Book Release Eve and I’m in disbelief. The local peeps are coming, and other friends are logging some serious travel miles to be at tomorrow’s release party. Girls I haven’t spoken to in years are texting me pics of Lu on their Kindles and bookshelves.
But do you know who I’d really love to give the book to?
Me on December 8, 2009. Here’s what I blogged that day:
This past Tuesday, Matt submitted his resignation from his job. This isn’t the right forum to go into any detail, nor do we have any real perspective to answer even the simplest questions, like: What Happened? Really, the only thing we know is this: being out of God’s will is no place for us, and when we realized that we stood there, we had to get out and get out fast.
In the last three days, we have packed up our house into a Penske truck, and we are leaving tomorrow to move in with Matt’s parents. Our plans end after we accomplish that. It is the first time in my life that I am not conjuring up schemes. Even the idea of brainstorming our future leaves me exhausted, so I’ve literally got nothing.
I would love to be able to offer a testimony of great faith and anticipation of God’s promises, but I can’t. My disappointment runs deep, and I am terrified that this period of refinement might not be over. Right now, I am clinging by what I know, but what I feel counteracts it.
I want to give her Lu. Not to say, “Buck up, girl! Here’s what you get to look forward to in 8 years!” But to say:
- You’re right to pull out completely and immediately. The years ahead will be tough, but being outside of God’s will is impossible.

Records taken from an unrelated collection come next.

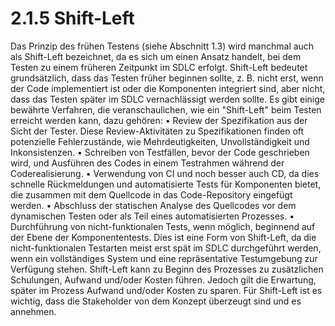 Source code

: # 2.1.5 Shift-Left

Das Prinzip des frühen Testens (siehe Abschnitt 1.3) wird manchmal auch als Shift-Left
bezeichnet, da es sich um einen Ansatz handelt, bei dem Testen zu einem früheren Zeitpunkt
im SDLC erfolgt. Shift-Left bedeutet grundsätzlich, dass das Testen früher beginnen sollte,
z. B. nicht erst, wenn der Code implementiert ist oder die Komponenten integriert sind, aber
nicht, dass das Testen später im SDLC vernachlässigt werden sollte.
Es gibt einige bewährte Verfahren, die veranschaulichen, wie ein "Shift-Left" beim Testen
erreicht werden kann, dazu gehören:
• Review der Spezifikation aus der Sicht der Tester. Diese Review-Aktivitäten zu
Spezifikationen finden oft potenzielle Fehlerzustände, wie Mehrdeutigkeiten,
Unvollständigkeit und Inkonsistenzen.
• Schreiben von Testfällen, bevor der Code geschrieben wird, und Ausführen des Codes
in einem Testrahmen während der Coderealisierung.
• Verwendung von CI und noch besser auch CD, da dies schnelle Rückmeldungen und
automatisierte Tests für Komponenten bietet, die zusammen mit dem Quellcode in das
Code-Repository eingefügt werden.
• Abschluss der statischen Analyse des Quellcodes vor dem dynamischen Testen oder
als Teil eines automatisierten Prozesses.
• Durchführung von nicht-funktionalen Tests, wenn möglich, beginnend auf der Ebene
der Komponententests. Dies ist eine Form von Shift-Left, da die nicht-funktionalen
Testarten meist erst spät im SDLC durchgeführt werden, wenn ein vollständiges
System und eine repräsentative Testumgebung zur Verfügung stehen.
Shift-Left kann zu Beginn des Prozesses zu zusätzlichen Schulungen, Aufwand und/oder
Kosten führen. Jedoch gilt die Erwartung, später im Prozess Aufwand und/oder Kosten zu
sparen.
Für Shift-Left ist es wichtig, dass die Stakeholder von dem Konzept überzeugt sind und es
annehmen. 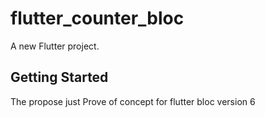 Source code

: # flutter_counter_bloc

A new Flutter project.

## Getting Started

The propose just Prove of concept for flutter bloc version 6
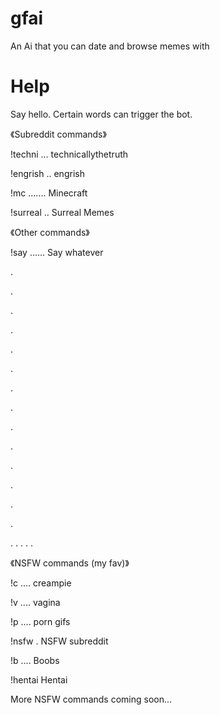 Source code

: # gfai
An Ai that you can date and browse memes with
# Help
Say hello. Certain words can trigger the bot.

《Subreddit commands》

!techni ... technicallythetruth

!engrish .. engrish

!mc ....... Minecraft

!surreal .. Surreal Memes

《Other commands》

!say ...... Say whatever

.

.

.

.

.

.

.

.

.

.

.

.

.

.

.
.
.
.
.

《NSFW commands (my fav)》

!c .... creampie

!v .... vagina

!p .... porn gifs

!nsfw . NSFW subreddit

!b .... Boobs

!hentai Hentai

More NSFW commands coming soon...
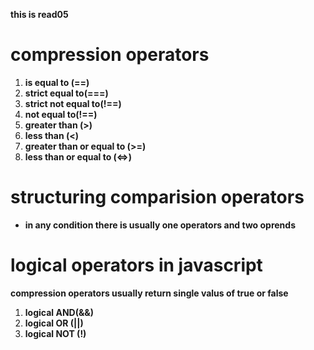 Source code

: **this is read05**  
# compression operators
1. **is equal to (==)**
2. **strict equal to(===)**
3.  **strict not equal to(!==)**
4.  **not equal to(!==)**
5.  **greater than (>)**
6.  **less than (<)**
7.  **greater than or equal to (>=)**
8.  **less than or equal to (<=>)**
# structuring comparision operators
 * **in any condition there is usually one operators and two oprends**
 #  logical operators in javascript
  **compression operators usually return single valus of true or false**
  1. **logical AND(&&)**
  2. **logical OR (||)**
  3. **logical NOT (!)**

 
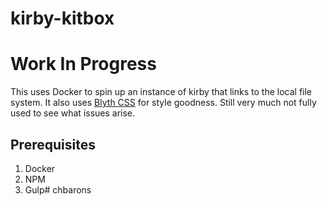 # kirby-kitbox

# Work In Progress

This uses Docker to spin up an instance of kirby that links to the local file system. It also uses [Blyth CSS](https://blythcss.dev/) for style goodness. Still very much not fully used to see what issues arise. 

## Prerequisites

1. Docker
2. NPM
3. Gulp# chbarons
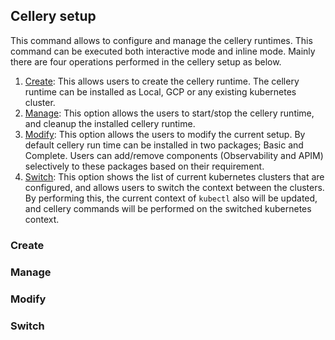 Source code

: ## Cellery setup
This command allows to configure and manage the cellery runtimes. This command can be executed both interactive mode and inline mode. 
Mainly there are four operations performed in the cellery setup as below.  

1. [Create](#create): This allows users to create the cellery runtime. The cellery runtime can be installed as Local, 
GCP or any existing kubernetes cluster.  
2. [Manage](#manage): This option allows the users to start/stop the cellery runtime, and cleanup the installed cellery runtime. 
3. [Modify](#modify): This option allows the users to modify the current setup. By default cellery run time can be installed in two packages; Basic and Complete.
Users can add/remove components (Observability and APIM) selectively to these packages based on their requirement.  
4. [Switch](#switch): This option shows the list of current kubernetes clusters that are configured, and allows users to switch the context between the clusters. By performing this,
the current context of `kubectl` also will be updated, and cellery commands will be performed on the switched kubernetes context. 
    
### Create

### Manage

### Modify

### Switch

- What you fear will come true. God is not done refining you today or tomorrow because He loves you forever. He won’t quit.
- It’s fine you don’t have schemes; they weren’t good ones.
- It’s fine you can’t brainstorm your future; you weren’t good at it.
- It’s fine you can’t offer a testimony right now. You will. In the next 8 years, God will cease to be something you read about in a detached way. He will take over and rip out the desires, goals, and ambitions that bind you. It is going to hurt. You will cry when you think no one can hear you. You will feel like a failure, and you will be scared. You will feel empty.
- But you will continue to cling to what you know – that God is real and here and at work. Eventually your heart will sync with your mind, and you’ll find yourself free in a way your current self can’t understand because you don’t know what freedom looks like right now. Not at all. You’ve never tasted contentment or reached a place to stand still. One day you will, and when that day comes, God will say, “Now. Now is the time to write that story. Go.”
I shelved my book in 2009. It was no good for me, and I was no good for it. I shelved it without hope I’d pull it back down again, and when God said “Go” five years later, I dragged my feet for a year. Not because I didn’t want to do it but because I was scared I’d fail again.
Hang out with me long enough, and I’ll share this verse with you about Abraham: “Yet he did not waver through unbelief regarding the promise of God, but was strengthened in his faith and gave glory to God, being fully persuaded that God had power to do what he had promised.” (Romans 4:20-22 NIV)
Nothing in my 2009 attempt had to do with faith. It was all about my name on the cover. Faith was the only reason I showed up in 2015. Not faith that God would provide the words, but faith that God had power to do what he had promised – to forgive me, to heal me. To redeem my work.
Which reminds of one more thing I’d say to that girl on December 2009.
You will finish this story one day, and you’ll be proud of it. But it’s the story behind that story you’ll sing praises about.
Don’t let failure have the final say today, girls.